Exercise objective: Only the lines below between the ones containing "المشاهَدة (الخطوط المتقطعة،" and "استنتج أنصاف الأقطار", inclusive, are to be reproduced, each exactly as it stands.

Items from a dataset
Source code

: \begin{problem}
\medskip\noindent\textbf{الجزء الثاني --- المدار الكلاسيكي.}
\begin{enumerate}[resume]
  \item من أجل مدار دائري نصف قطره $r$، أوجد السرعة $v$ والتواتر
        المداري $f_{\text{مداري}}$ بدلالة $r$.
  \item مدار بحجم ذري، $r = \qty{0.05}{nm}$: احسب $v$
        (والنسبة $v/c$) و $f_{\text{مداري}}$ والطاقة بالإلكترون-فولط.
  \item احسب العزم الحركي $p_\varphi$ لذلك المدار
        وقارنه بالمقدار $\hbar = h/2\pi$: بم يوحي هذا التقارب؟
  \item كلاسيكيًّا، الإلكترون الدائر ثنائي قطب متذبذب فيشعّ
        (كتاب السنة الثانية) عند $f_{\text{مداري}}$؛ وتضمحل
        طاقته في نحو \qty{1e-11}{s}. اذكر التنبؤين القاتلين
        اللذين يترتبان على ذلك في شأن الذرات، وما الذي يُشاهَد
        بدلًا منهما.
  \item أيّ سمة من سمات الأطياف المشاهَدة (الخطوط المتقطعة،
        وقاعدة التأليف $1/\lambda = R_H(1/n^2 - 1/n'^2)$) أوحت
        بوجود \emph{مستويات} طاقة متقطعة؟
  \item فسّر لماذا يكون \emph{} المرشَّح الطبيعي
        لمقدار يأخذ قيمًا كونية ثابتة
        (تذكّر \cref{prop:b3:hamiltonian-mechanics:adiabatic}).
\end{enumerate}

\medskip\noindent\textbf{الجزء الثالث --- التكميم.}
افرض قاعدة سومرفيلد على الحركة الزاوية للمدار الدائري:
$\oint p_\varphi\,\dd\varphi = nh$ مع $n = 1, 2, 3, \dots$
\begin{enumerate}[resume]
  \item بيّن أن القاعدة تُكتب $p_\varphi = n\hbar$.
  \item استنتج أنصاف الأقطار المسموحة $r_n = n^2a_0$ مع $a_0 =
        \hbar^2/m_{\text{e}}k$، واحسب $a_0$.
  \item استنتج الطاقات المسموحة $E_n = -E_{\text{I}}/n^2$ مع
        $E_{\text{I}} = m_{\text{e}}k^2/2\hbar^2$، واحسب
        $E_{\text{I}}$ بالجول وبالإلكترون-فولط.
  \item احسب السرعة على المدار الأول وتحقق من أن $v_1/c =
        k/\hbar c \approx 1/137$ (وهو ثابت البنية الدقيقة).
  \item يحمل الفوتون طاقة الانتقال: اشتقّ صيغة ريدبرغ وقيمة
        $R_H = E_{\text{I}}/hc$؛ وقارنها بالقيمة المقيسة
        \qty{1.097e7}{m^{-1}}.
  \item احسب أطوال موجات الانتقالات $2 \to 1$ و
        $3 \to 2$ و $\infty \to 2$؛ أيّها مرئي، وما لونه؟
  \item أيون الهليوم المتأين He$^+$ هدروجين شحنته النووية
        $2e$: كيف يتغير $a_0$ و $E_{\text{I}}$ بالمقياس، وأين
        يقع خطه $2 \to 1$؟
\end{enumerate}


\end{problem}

...

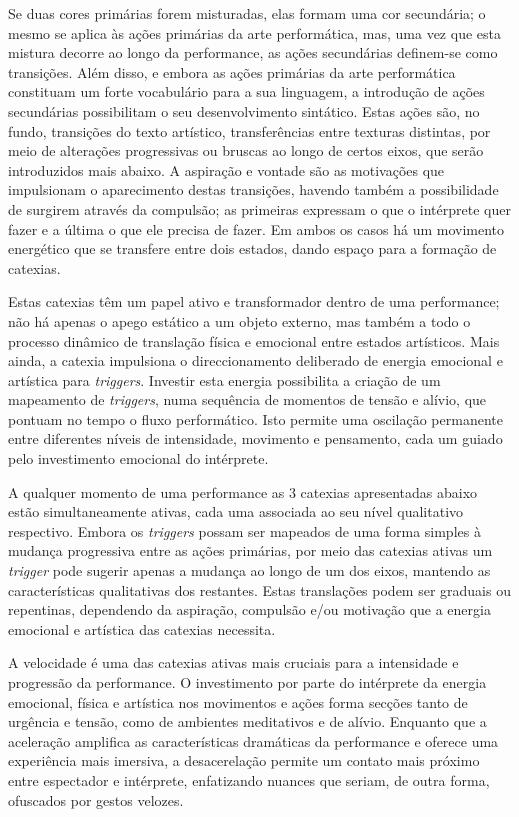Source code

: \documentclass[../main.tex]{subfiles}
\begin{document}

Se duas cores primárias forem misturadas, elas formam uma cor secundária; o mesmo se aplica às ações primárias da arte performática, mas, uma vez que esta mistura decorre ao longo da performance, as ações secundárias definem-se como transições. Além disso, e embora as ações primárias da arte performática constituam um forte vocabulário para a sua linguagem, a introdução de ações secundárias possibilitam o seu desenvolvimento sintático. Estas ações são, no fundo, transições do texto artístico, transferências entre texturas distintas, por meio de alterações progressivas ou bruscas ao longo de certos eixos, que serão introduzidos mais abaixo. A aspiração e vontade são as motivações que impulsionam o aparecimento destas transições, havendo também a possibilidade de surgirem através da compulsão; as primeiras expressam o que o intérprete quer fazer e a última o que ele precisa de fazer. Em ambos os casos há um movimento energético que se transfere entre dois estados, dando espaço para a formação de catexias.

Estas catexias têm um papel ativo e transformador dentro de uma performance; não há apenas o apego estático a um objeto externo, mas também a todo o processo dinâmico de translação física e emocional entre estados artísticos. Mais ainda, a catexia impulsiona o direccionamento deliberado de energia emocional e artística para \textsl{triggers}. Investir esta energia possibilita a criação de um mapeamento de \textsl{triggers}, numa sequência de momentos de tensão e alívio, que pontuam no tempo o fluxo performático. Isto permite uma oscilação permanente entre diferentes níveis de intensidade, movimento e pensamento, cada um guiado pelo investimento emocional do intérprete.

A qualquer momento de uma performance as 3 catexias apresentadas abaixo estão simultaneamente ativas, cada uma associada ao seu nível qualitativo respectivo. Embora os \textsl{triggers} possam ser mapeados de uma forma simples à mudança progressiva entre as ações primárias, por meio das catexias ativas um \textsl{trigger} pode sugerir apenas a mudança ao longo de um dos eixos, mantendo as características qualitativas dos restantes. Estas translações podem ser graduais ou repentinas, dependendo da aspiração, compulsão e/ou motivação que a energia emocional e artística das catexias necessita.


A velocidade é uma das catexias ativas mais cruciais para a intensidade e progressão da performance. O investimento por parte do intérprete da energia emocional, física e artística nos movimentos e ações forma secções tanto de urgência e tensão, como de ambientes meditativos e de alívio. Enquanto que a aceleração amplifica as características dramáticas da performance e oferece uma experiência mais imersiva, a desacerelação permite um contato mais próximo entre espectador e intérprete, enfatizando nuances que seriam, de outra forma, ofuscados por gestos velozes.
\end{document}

--

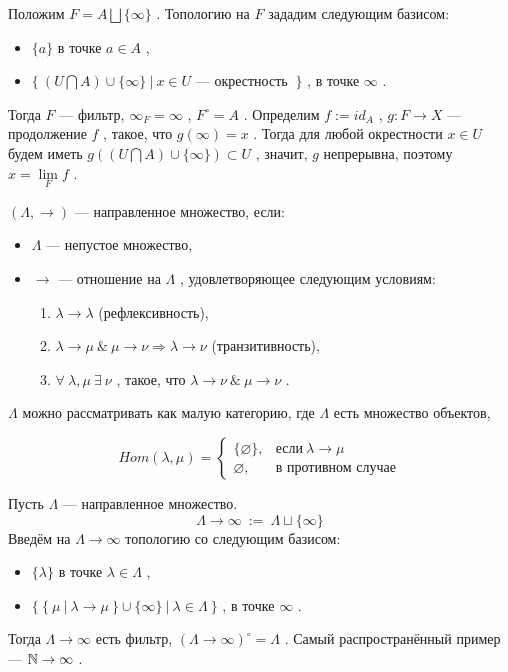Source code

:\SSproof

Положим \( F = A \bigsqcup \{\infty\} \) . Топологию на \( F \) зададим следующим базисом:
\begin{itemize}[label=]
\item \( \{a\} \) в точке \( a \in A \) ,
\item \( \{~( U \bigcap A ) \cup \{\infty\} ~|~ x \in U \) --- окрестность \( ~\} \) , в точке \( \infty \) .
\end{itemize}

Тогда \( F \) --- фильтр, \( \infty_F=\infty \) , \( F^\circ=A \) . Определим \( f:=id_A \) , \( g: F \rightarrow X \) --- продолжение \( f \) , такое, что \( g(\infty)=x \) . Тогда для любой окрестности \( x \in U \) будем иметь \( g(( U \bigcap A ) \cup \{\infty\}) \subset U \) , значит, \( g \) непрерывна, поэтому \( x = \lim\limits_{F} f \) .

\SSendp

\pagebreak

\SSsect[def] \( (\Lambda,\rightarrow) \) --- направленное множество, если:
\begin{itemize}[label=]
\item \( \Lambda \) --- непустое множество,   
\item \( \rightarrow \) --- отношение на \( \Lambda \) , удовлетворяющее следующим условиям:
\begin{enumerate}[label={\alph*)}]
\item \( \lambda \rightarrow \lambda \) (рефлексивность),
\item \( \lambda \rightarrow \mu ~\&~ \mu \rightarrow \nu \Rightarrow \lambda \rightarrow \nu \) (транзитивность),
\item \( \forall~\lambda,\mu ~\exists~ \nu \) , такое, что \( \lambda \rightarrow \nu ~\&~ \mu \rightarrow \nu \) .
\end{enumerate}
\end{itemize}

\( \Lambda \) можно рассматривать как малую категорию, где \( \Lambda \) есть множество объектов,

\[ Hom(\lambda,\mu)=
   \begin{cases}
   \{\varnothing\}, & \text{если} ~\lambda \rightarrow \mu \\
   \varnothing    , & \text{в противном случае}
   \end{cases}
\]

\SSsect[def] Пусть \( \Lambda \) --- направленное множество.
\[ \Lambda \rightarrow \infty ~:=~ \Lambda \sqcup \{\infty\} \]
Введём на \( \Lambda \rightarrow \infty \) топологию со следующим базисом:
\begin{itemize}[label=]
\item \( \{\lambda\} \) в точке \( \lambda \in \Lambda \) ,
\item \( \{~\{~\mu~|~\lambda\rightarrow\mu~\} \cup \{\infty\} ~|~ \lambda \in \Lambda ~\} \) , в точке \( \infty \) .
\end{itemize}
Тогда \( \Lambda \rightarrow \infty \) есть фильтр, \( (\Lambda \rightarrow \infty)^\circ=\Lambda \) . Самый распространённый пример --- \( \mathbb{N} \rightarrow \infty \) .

Reply to the exercise:
  \item أيّ سمة من سمات الأطياف المشاهَدة (الخطوط المتقطعة،
        وقاعدة التأليف $1/\lambda = R_H(1/n^2 - 1/n'^2)$) أوحت
        بوجود \emph{مستويات} طاقة متقطعة؟
  \item فسّر لماذا يكون \emph{} المرشَّح الطبيعي
        لمقدار يأخذ قيمًا كونية ثابتة
        (تذكّر \cref{prop:b3:hamiltonian-mechanics:adiabatic}).
\end{enumerate}

\medskip\noindent\textbf{الجزء الثالث --- التكميم.}
افرض قاعدة سومرفيلد على الحركة الزاوية للمدار الدائري:
$\oint p_\varphi\,\dd\varphi = nh$ مع $n = 1, 2, 3, \dots$
\begin{enumerate}[resume]
  \item بيّن أن القاعدة تُكتب $p_\varphi = n\hbar$.
  \item استنتج أنصاف الأقطار المسموحة $r_n = n^2a_0$ مع $a_0 =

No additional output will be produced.